NMC UK reviews process to employ more nurses and midwives outside EU

Midwives Nursing Health Ghana Africa News healthcare
Photo: Kobby Blay

Nurses and midwives trained outside the EU will be allowed to apply and work in the UK immediately after qualifying, following changes by the Nursing and Midwifery Council (NMC).

Until September 2018, nurses and midwives from outside the EU must have worked for at least 12 months after qualifying before being able to apply to work in the UK. The change brings applicants from outside the EU into line with their EU counterparts.

All those applying to work in the UK from outside the EU will still be required to pass the NMC’s stringent test to show they’re safe to work. They must also be able to show that they can communicate effectively in English, a statement by the NMC UK published on it’s website said. 

The NMC says it has also introduced improved guidance and supporting materials for applicants so that they can be as well prepared as possible to show that they meet the regulator’s requirements.

These changes are part of a much wider ongoing review looking how the NMC can improve the experience for people applying to work in the UK from overseas, the statement read.

Emma Broadbent, Director of Registration and Revalidation at the Nursing and Midwifery Council said:

“More than 65,000 nurses and midwives from outside the EU deliver first class care to millions of people across the UK every year and they are a vital part of our health and care workforce.

“This change will remove an unnecessary barrier, making it as simple and straightforward as possible for highly skilled nursing and midwifery staff to join the workforce.”

Increasing number of nurses and midwives joining the UK workforce

Latest figures by the NMC UK shows an 86 percent increase in the number of nurses and midwives joining the UK workforce from outside the EU. The figures reveal an average number joining each month increased to 440 between April and June 2018 compared with an average of 237 per month in the previous nine months.

At the end of June 2018 there were 69,425 nurses and midwives on the register from outside the EU compared with 67,534 in July 2017 – an increase of nearly 2,000.

The spike in numbers, the nursing regulatory body said,follows recent changes to it’s processes and the evidence to accept from nurses and midwives to demonstrate their English language capability.

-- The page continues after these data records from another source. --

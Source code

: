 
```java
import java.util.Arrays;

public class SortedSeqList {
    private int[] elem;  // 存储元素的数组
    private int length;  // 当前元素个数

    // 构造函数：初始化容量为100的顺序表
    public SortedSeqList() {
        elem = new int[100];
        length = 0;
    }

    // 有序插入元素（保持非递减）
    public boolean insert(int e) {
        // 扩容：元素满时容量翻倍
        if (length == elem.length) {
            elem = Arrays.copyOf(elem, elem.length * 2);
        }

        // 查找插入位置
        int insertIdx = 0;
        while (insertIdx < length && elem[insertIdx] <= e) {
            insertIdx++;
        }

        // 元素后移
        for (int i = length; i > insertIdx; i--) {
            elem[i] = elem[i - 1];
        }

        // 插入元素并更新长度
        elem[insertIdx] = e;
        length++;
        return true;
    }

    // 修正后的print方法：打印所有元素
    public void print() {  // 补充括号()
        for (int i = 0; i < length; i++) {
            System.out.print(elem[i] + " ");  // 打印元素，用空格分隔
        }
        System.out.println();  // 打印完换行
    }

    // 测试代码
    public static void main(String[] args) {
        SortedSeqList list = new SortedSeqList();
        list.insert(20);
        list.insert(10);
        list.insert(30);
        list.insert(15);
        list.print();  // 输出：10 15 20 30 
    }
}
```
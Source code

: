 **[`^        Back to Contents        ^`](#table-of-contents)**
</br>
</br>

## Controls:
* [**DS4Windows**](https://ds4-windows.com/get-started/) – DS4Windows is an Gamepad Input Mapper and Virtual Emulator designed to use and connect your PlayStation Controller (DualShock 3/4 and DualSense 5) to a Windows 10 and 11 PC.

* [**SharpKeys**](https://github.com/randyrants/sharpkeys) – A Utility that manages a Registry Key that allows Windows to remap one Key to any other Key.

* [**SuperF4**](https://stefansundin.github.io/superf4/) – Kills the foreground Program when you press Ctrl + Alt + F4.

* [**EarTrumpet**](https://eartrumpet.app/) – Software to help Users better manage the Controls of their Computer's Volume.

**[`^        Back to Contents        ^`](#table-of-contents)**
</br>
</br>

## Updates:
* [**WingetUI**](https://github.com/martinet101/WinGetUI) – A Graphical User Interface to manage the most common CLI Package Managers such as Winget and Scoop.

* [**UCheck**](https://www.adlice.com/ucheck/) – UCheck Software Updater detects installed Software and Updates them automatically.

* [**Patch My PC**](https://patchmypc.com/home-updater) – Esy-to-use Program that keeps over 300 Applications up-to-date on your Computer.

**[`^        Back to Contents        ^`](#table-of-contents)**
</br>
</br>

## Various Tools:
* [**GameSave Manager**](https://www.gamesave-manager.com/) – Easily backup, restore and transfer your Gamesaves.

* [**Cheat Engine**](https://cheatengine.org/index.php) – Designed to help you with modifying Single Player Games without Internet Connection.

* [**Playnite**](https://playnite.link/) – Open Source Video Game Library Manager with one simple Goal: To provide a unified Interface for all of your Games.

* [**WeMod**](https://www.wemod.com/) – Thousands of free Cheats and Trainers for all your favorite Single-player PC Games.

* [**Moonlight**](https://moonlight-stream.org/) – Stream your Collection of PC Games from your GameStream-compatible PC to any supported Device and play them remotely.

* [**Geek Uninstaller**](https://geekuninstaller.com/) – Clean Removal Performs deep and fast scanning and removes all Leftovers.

Changes included accepting evidence that a nurse or midwife has been trained and examined in English or that they have practised in an English speaking country. Other changes included accepting the Occupational English Test (OET) in addition to the International English Language Testing System (IELTS) language test.

More changes on the way

Apart from allowing nurses and midwives from outside the EU to apply to join the register immediately after qualifying – rather than having to wait 12 months, as is currently the case; a new online system is also under development, allowing applicants to prepare and submit their application and track its progress as well as an updated test of competence to reflect our new education standards. There will also be improved guidance and support for applicants and employers.

By early 2019, the NMC UK could introduce a revised and updated process for all overseas applicants.

Emma Broadbent, Director of Registration and Revalidation, said on it’s website:

“It’s pleasing to see an increase in nurses and midwives from outside the EU joining the UK workforce over the past few months.

“Indications are that the changes we’ve made are making a difference – but it’s very early days and we must wait to see if this trend continues.

“The fact remains that the UK workforce is under significant pressure and it’s vital that we continue to enable the right people with the right skills and knowledge to join our register in the quickest and safest way possible.

“That’s why the time is right to look at the application processes for overseas nurses and midwives as whole, to ensure that it’s truly fit for the future. Our proposals will make the application process simpler and fairer while continuing to maintain the high standards required to join our register.”